Indian Agricultural Research Institute, India

Title: Biodiversity can play a vital role for the improvement of apples

Biography

Abstract

"Apple, the premier table fruit of the world, has been under cultivation since time immemorial. The selection of suitable rootstock of apples for a certain tract has been an important investigation.All successful apple rootstocks, either seedling or clonal, are of the genus Malus. In early days, French crab seedlings (Malus sylvestris) were widely used in the USA as rootstocks. Some of the Asiatic species of apples are apomictic and bred true from seeds even when pollinated by other species. These apomictic species have been used as rootstocks for commercial apple cultivars with the hope that they might be of value in controlling tree growth and age of fruiting. Thus, the crab apples can play a pivotal role for the improvement of apple through proper utilization of their potentiality. A number of crab apples have been found growing wild in the Himalayas. Botanically only two species of Malus have been identified viz. Malus baccata and Malus sikkimensis. However, this botanical classification does not clearly reflect the existing genetic variability. At the IARI Regional Station for Horticulture at Shimla, India seven types of Malus baccata and two types of Malus sikkimensis from different agro-climatic regions have been collected. Significant differences for their botanical and horticultural traits have been observed. The crab apples from Shillong and Srinagar exhibited a very good propagation potential, showed a high degree of resistance to powdery mildew and apple scab, while that from Shillong produces semi vigorous trees and Srinagar produces very vigorous trees when used as rootstock.

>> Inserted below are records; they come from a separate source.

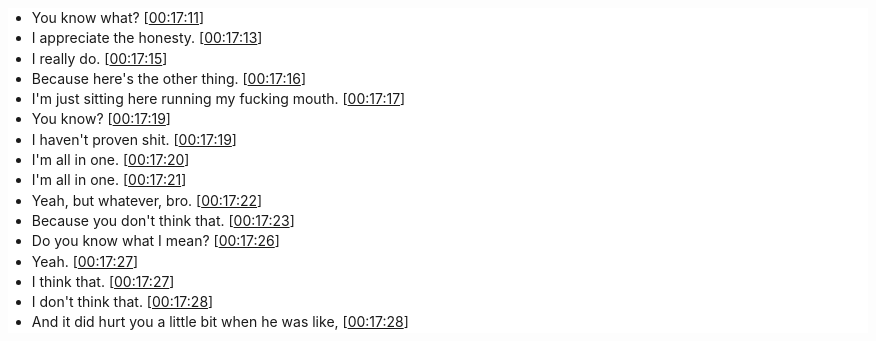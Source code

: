 *  You know what? [[00:17:11](https://www.youtube.com/watch?v=nFq3S5q6Hh0&t=1031.8400000000001s)]
*  I appreciate the honesty. [[00:17:13](https://www.youtube.com/watch?v=nFq3S5q6Hh0&t=1033.8400000000001s)]
*  I really do. [[00:17:15](https://www.youtube.com/watch?v=nFq3S5q6Hh0&t=1035.2s)]
*  Because here's the other thing. [[00:17:16](https://www.youtube.com/watch?v=nFq3S5q6Hh0&t=1036.24s)]
*  I'm just sitting here running my fucking mouth. [[00:17:17](https://www.youtube.com/watch?v=nFq3S5q6Hh0&t=1037.2800000000002s)]
*  You know? [[00:17:19](https://www.youtube.com/watch?v=nFq3S5q6Hh0&t=1039.2800000000002s)]
*  I haven't proven shit. [[00:17:19](https://www.youtube.com/watch?v=nFq3S5q6Hh0&t=1039.68s)]
*  I'm all in one. [[00:17:20](https://www.youtube.com/watch?v=nFq3S5q6Hh0&t=1040.8000000000002s)]
*  I'm all in one. [[00:17:21](https://www.youtube.com/watch?v=nFq3S5q6Hh0&t=1041.7600000000002s)]
*  Yeah, but whatever, bro. [[00:17:22](https://www.youtube.com/watch?v=nFq3S5q6Hh0&t=1042.64s)]
*  Because you don't think that. [[00:17:23](https://www.youtube.com/watch?v=nFq3S5q6Hh0&t=1043.68s)]
*  Do you know what I mean? [[00:17:26](https://www.youtube.com/watch?v=nFq3S5q6Hh0&t=1046.0800000000002s)]
*  Yeah. [[00:17:27](https://www.youtube.com/watch?v=nFq3S5q6Hh0&t=1047.0400000000002s)]
*  I think that. [[00:17:27](https://www.youtube.com/watch?v=nFq3S5q6Hh0&t=1047.5200000000002s)]
*  I don't think that. [[00:17:28](https://www.youtube.com/watch?v=nFq3S5q6Hh0&t=1048.24s)]
*  And it did hurt you a little bit when he was like, [[00:17:28](https://www.youtube.com/watch?v=nFq3S5q6Hh0&t=1048.88s)]
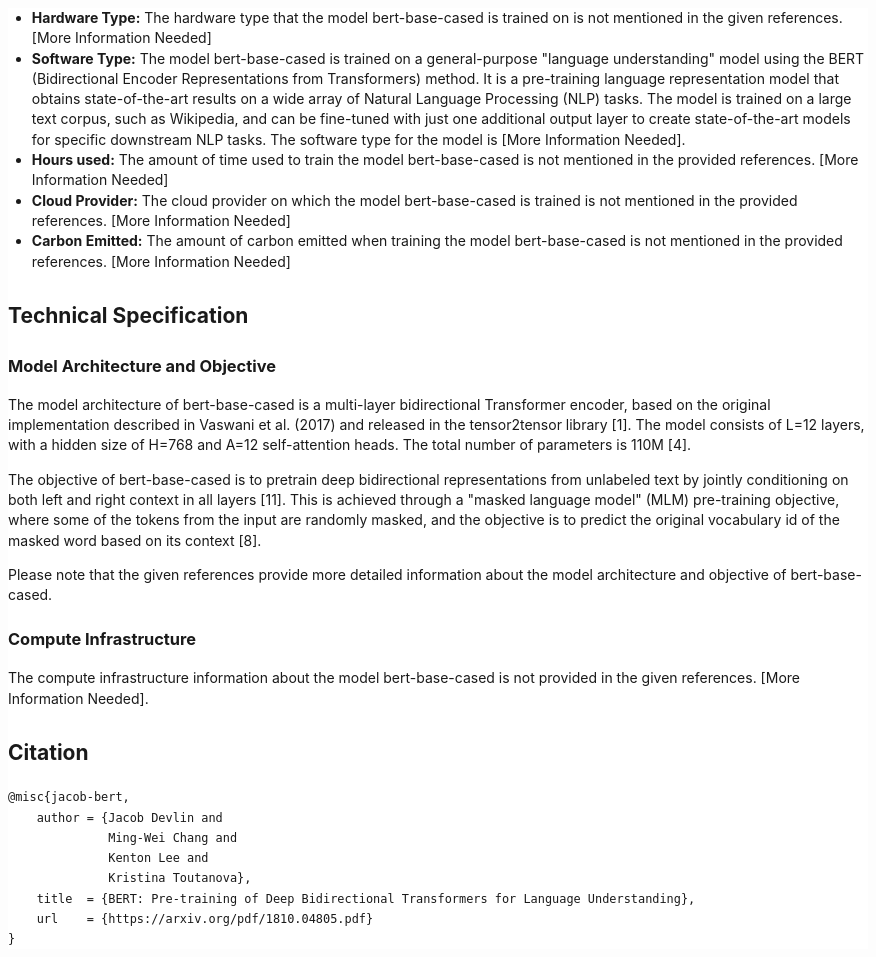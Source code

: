 - **Hardware Type:** The hardware type that the model bert-base-cased is trained on is not mentioned in the given references. [More Information Needed]
- **Software Type:** The model bert-base-cased is trained on a general-purpose "language understanding" model using the BERT (Bidirectional Encoder Representations from Transformers) method. It is a pre-training language representation model that obtains state-of-the-art results on a wide array of Natural Language Processing (NLP) tasks. The model is trained on a large text corpus, such as Wikipedia, and can be fine-tuned with just one additional output layer to create state-of-the-art models for specific downstream NLP tasks. The software type for the model is [More Information Needed].
- **Hours used:** The amount of time used to train the model bert-base-cased is not mentioned in the provided references. [More Information Needed]
- **Cloud Provider:** The cloud provider on which the model bert-base-cased is trained is not mentioned in the provided references. [More Information Needed]
- **Carbon Emitted:** The amount of carbon emitted when training the model bert-base-cased is not mentioned in the provided references. [More Information Needed]
## Technical Specification

### Model Architecture and Objective

The model architecture of bert-base-cased is a multi-layer bidirectional Transformer encoder, based on the original implementation described in Vaswani et al. (2017) and released in the tensor2tensor library [1]. The model consists of L=12 layers, with a hidden size of H=768 and A=12 self-attention heads. The total number of parameters is 110M [4].

The objective of bert-base-cased is to pretrain deep bidirectional representations from unlabeled text by jointly conditioning on both left and right context in all layers [11]. This is achieved through a "masked language model" (MLM) pre-training objective, where some of the tokens from the input are randomly masked, and the objective is to predict the original vocabulary id of the masked word based on its context [8].

Please note that the given references provide more detailed information about the model architecture and objective of bert-base-cased.

### Compute Infrastructure

The compute infrastructure information about the model bert-base-cased is not provided in the given references. [More Information Needed].

## Citation

```
@misc{jacob-bert,
    author = {Jacob Devlin and
              Ming-Wei Chang and
              Kenton Lee and
              Kristina Toutanova},
    title  = {BERT: Pre-training of Deep Bidirectional Transformers for Language Understanding},
    url    = {https://arxiv.org/pdf/1810.04805.pdf}
}
```

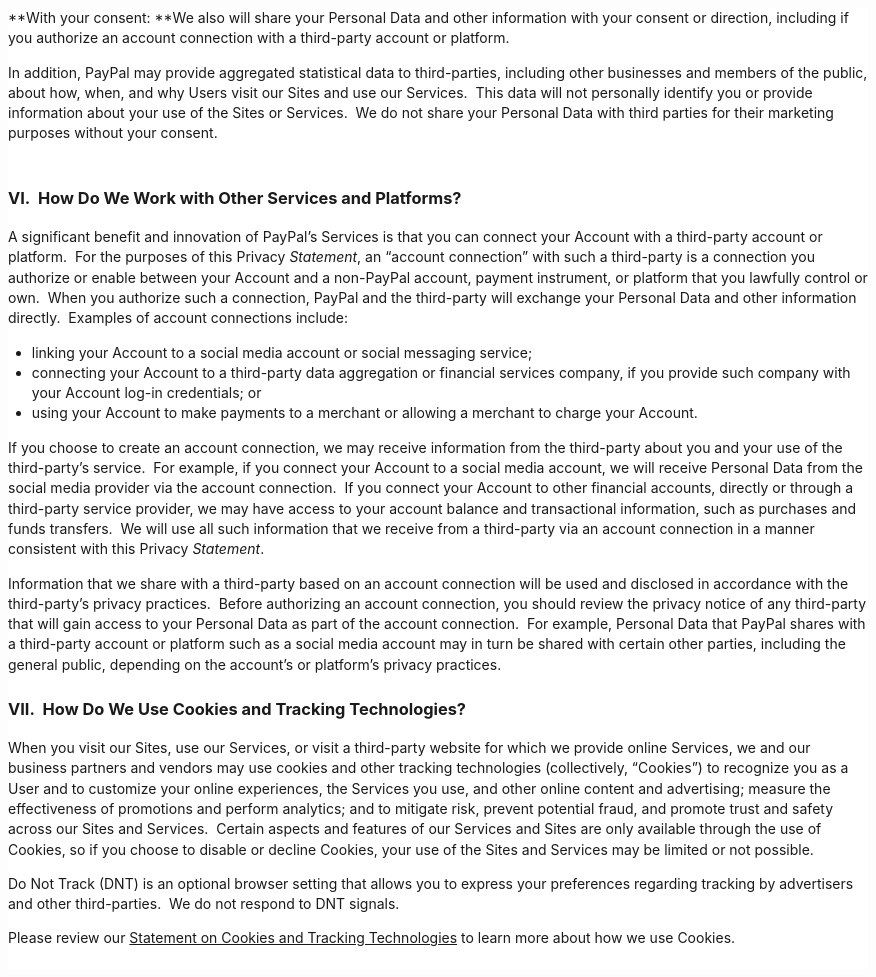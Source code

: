 **With your consent: **We also will share your Personal Data and other information with your consent or direction, including if you authorize an account connection with a third-party account or platform. 

In addition, PayPal may provide aggregated statistical data to third-parties, including other businesses and members of the public, about how, when, and why Users visit our Sites and use our Services.  This data will not personally identify you or provide information about your use of the Sites or Services.  We do not share your Personal Data with third parties for their marketing purposes without your consent.  
 

### VI.  How Do We Work with Other Services and Platforms? 

A significant benefit and innovation of PayPal’s Services is that you can connect your Account with a third-party account or platform.  For the purposes of this Privacy _Statement_, an “account connection” with such a third-party is a connection you authorize or enable between your Account and a non-PayPal account, payment instrument, or platform that you lawfully control or own.  When you authorize such a connection, PayPal and the third-party will exchange your Personal Data and other information directly.  Examples of account connections include:

* linking your Account to a social media account or social messaging service;
* connecting your Account to a third-party data aggregation or financial services company, if you provide such company with your Account log-in credentials; or
* using your Account to make payments to a merchant or allowing a merchant to charge your Account.

If you choose to create an account connection, we may receive information from the third-party about you and your use of the third-party’s service.  For example, if you connect your Account to a social media account, we will receive Personal Data from the social media provider via the account connection.  If you connect your Account to other financial accounts, directly or through a third-party service provider, we may have access to your account balance and transactional information, such as purchases and funds transfers.  We will use all such information that we receive from a third-party via an account connection in a manner consistent with this Privacy _Statement_. 

Information that we share with a third-party based on an account connection will be used and disclosed in accordance with the third-party’s privacy practices.  Before authorizing an account connection, you should review the privacy notice of any third-party that will gain access to your Personal Data as part of the account connection.  For example, Personal Data that PayPal shares with a third-party account or platform such as a social media account may in turn be shared with certain other parties, including the general public, depending on the account’s or platform’s privacy practices. 

### VII.  How Do We Use Cookies and Tracking Technologies?

When you visit our Sites, use our Services, or visit a third-party website for which we provide online Services, we and our business partners and vendors may use cookies and other tracking technologies (collectively, “Cookies”) to recognize you as a User and to customize your online experiences, the Services you use, and other online content and advertising; measure the effectiveness of promotions and perform analytics; and to mitigate risk, prevent potential fraud, and promote trust and safety across our Sites and Services.  Certain aspects and features of our Services and Sites are only available through the use of Cookies, so if you choose to disable or decline Cookies, your use of the Sites and Services may be limited or not possible. 

Do Not Track (DNT) is an optional browser setting that allows you to express your preferences regarding tracking by advertisers and other third-parties.  We do not respond to DNT signals.

Please review our [Statement on Cookies and Tracking Technologies][4] to learn more about how we use Cookies.  
 

[1]: https://www.paypal.com/us/webapps/mpp/ua/legalhub-full "Legal Agreements"
[2]: https://www.paypalobjects.com/webstatic/ua/printer_icon.jpg
[4]: https://www.paypal.com/us/webapps/mpp/ua/cookie-full
[5]: http://www.aboutads.info/choices
[6]: http://www.aboutads.info/appchoices
[7]: https://www.paypal.com/us/selfhelp/contact/email/privacy
[8]: https://www.xoom.com/contact-xoom-customer-service
[9]: mailto:BCPINFO@ag.state.nv.us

All the crab apples exhibited a considerably less chilling hour requirement as compared to the standard apple rootstocks M 9 and MM106. Thus, these crab apples are likely to improve the productivity of apple varieties in areas where the chilling requirement is not being fully met. The germplasm that holds promise for using rootstock viz., Malus baccata (Shillong), Malus baccata (Srinagar) etc. or in breeding programme for disease resistance or as pollinizers has been identified for the improvement of apple. An ideal rootstock should posses uniformity in vigour, resistance to diseases and pests without impairing the productivity and quality."